*Aim of the exercise*.
Would you write out the data below exactly, with every line intact?

[Input material — start]

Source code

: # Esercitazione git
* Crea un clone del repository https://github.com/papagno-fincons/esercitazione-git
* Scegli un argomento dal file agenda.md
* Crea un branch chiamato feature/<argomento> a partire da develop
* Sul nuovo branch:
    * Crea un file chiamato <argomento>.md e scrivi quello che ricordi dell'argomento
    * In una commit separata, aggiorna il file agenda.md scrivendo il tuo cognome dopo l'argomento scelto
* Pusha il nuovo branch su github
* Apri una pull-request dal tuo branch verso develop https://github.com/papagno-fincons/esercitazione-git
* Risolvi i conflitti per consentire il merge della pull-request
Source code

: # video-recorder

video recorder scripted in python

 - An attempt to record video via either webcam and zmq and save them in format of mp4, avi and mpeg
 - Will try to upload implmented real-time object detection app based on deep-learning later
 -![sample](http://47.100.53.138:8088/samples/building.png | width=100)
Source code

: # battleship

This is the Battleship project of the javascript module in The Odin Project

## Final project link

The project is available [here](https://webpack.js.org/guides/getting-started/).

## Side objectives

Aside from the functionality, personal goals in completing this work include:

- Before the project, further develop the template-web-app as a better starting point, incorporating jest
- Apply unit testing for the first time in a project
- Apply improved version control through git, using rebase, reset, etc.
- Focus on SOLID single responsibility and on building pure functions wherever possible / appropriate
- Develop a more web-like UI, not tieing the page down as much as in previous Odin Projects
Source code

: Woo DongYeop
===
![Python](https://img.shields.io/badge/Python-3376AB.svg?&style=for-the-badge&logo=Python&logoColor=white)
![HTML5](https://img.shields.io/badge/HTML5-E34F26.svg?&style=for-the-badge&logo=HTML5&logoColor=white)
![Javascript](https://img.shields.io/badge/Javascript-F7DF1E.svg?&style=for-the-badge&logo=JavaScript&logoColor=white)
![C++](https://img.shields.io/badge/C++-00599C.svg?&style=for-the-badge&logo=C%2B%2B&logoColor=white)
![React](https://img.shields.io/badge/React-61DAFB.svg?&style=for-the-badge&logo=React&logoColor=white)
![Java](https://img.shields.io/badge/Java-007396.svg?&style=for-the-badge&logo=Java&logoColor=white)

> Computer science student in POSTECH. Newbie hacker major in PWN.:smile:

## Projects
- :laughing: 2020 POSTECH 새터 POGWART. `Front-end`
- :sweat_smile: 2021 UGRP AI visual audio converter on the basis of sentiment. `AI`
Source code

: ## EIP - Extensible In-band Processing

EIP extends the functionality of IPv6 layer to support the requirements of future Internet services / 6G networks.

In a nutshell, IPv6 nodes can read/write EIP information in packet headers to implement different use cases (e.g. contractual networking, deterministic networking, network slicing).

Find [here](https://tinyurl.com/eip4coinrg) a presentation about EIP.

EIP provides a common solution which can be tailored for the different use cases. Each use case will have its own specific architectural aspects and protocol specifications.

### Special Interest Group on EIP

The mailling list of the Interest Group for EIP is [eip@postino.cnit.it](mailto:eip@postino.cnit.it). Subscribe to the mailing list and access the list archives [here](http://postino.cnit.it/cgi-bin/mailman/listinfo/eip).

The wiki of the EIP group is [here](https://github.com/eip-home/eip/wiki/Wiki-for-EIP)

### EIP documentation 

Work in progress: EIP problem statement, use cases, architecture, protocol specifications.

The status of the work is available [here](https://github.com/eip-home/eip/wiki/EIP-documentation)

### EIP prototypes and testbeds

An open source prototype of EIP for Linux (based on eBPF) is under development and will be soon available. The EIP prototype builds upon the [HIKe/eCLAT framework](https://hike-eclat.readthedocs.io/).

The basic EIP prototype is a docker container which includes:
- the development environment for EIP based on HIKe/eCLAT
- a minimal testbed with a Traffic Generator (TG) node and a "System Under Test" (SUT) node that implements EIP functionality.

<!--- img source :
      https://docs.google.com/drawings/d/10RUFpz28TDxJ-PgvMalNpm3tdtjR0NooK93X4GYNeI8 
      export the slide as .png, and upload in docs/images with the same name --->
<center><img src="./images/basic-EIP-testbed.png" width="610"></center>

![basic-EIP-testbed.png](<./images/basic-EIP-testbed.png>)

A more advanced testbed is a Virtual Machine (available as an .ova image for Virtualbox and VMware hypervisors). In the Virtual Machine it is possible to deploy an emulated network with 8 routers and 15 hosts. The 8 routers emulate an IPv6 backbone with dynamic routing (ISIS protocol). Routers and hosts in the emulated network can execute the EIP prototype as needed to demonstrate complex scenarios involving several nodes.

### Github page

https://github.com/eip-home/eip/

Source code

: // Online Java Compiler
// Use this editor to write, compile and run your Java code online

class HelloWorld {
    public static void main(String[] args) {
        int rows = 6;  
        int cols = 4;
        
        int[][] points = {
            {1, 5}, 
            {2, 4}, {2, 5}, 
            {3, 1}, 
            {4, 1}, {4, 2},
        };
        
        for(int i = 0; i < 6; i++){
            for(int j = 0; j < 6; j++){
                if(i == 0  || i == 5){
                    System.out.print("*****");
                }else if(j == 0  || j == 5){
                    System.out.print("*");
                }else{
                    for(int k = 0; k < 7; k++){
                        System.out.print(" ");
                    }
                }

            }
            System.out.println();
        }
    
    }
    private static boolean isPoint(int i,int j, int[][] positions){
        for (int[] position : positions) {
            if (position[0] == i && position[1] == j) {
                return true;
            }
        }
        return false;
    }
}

[Input material — finish]

*Task output*.
Source code

: # Esercitazione git
* Crea un clone del repository https://github.com/papagno-fincons/esercitazione-git
* Scegli un argomento dal file agenda.md
* Crea un branch chiamato feature/<argomento> a partire da develop
* Sul nuovo branch:
    * Crea un file chiamato <argomento>.md e scrivi quello che ricordi dell'argomento
    * In una commit separata, aggiorna il file agenda.md scrivendo il tuo cognome dopo l'argomento scelto
* Pusha il nuovo branch su github
* Apri una pull-request dal tuo branch verso develop https://github.com/papagno-fincons/esercitazione-git
* Risolvi i conflitti per consentire il merge della pull-request
Source code

: # video-recorder

video recorder scripted in python

 - An attempt to record video via either webcam and zmq and save them in format of mp4, avi and mpeg
 - Will try to upload implmented real-time object detection app based on deep-learning later
 -![sample](http://47.100.53.138:8088/samples/building.png | width=100)
Source code

: # battleship

This is the Battleship project of the javascript module in The Odin Project

## Final project link

The project is available [here](https://webpack.js.org/guides/getting-started/).

## Side objectives

Aside from the functionality, personal goals in completing this work include:

- Before the project, further develop the template-web-app as a better starting point, incorporating jest
- Apply unit testing for the first time in a project
- Apply improved version control through git, using rebase, reset, etc.
- Focus on SOLID single responsibility and on building pure functions wherever possible / appropriate
- Develop a more web-like UI, not tieing the page down as much as in previous Odin Projects
Source code

: Woo DongYeop
===
![Python](https://img.shields.io/badge/Python-3376AB.svg?&style=for-the-badge&logo=Python&logoColor=white)
![HTML5](https://img.shields.io/badge/HTML5-E34F26.svg?&style=for-the-badge&logo=HTML5&logoColor=white)
![Javascript](https://img.shields.io/badge/Javascript-F7DF1E.svg?&style=for-the-badge&logo=JavaScript&logoColor=white)
![C++](https://img.shields.io/badge/C++-00599C.svg?&style=for-the-badge&logo=C%2B%2B&logoColor=white)
![React](https://img.shields.io/badge/React-61DAFB.svg?&style=for-the-badge&logo=React&logoColor=white)
![Java](https://img.shields.io/badge/Java-007396.svg?&style=for-the-badge&logo=Java&logoColor=white)

> Computer science student in POSTECH. Newbie hacker major in PWN.:smile:

## Projects
- :laughing: 2020 POSTECH 새터 POGWART. `Front-end`
- :sweat_smile: 2021 UGRP AI visual audio converter on the basis of sentiment. `AI`
Source code

: ## EIP - Extensible In-band Processing

EIP extends the functionality of IPv6 layer to support the requirements of future Internet services / 6G networks.

In a nutshell, IPv6 nodes can read/write EIP information in packet headers to implement different use cases (e.g. contractual networking, deterministic networking, network slicing).

Find [here](https://tinyurl.com/eip4coinrg) a presentation about EIP.

EIP provides a common solution which can be tailored for the different use cases. Each use case will have its own specific architectural aspects and protocol specifications.

### Special Interest Group on EIP

The mailling list of the Interest Group for EIP is [eip@postino.cnit.it](mailto:eip@postino.cnit.it). Subscribe to the mailing list and access the list archives [here](http://postino.cnit.it/cgi-bin/mailman/listinfo/eip).

The wiki of the EIP group is [here](https://github.com/eip-home/eip/wiki/Wiki-for-EIP)

### EIP documentation 

Work in progress: EIP problem statement, use cases, architecture, protocol specifications.

The status of the work is available [here](https://github.com/eip-home/eip/wiki/EIP-documentation)

### EIP prototypes and testbeds

An open source prototype of EIP for Linux (based on eBPF) is under development and will be soon available. The EIP prototype builds upon the [HIKe/eCLAT framework](https://hike-eclat.readthedocs.io/).

The basic EIP prototype is a docker container which includes:
- the development environment for EIP based on HIKe/eCLAT
- a minimal testbed with a Traffic Generator (TG) node and a "System Under Test" (SUT) node that implements EIP functionality.

<!--- img source :
      https://docs.google.com/drawings/d/10RUFpz28TDxJ-PgvMalNpm3tdtjR0NooK93X4GYNeI8 
      export the slide as .png, and upload in docs/images with the same name --->
<center><img src="./images/basic-EIP-testbed.png" width="610"></center>

![basic-EIP-testbed.png](<./images/basic-EIP-testbed.png>)

A more advanced testbed is a Virtual Machine (available as an .ova image for Virtualbox and VMware hypervisors). In the Virtual Machine it is possible to deploy an emulated network with 8 routers and 15 hosts. The 8 routers emulate an IPv6 backbone with dynamic routing (ISIS protocol). Routers and hosts in the emulated network can execute the EIP prototype as needed to demonstrate complex scenarios involving several nodes.

### Github page

https://github.com/eip-home/eip/

Source code

: // Online Java Compiler
// Use this editor to write, compile and run your Java code online

class HelloWorld {
    public static void main(String[] args) {
        int rows = 6;  
        int cols = 4;
        
        int[][] points = {
            {1, 5}, 
            {2, 4}, {2, 5}, 
            {3, 1}, 
            {4, 1}, {4, 2},
        };
        
        for(int i = 0; i < 6; i++){
            for(int j = 0; j < 6; j++){
                if(i == 0  || i == 5){
                    System.out.print("*****");
                }else if(j == 0  || j == 5){
                    System.out.print("*");
                }else{
                    for(int k = 0; k < 7; k++){
                        System.out.print(" ");
                    }
                }

            }
            System.out.println();
        }
    
    }
    private static boolean isPoint(int i,int j, int[][] positions){
        for (int[] position : positions) {
            if (position[0] == i && position[1] == j) {
                return true;
            }
        }
        return false;
    }
}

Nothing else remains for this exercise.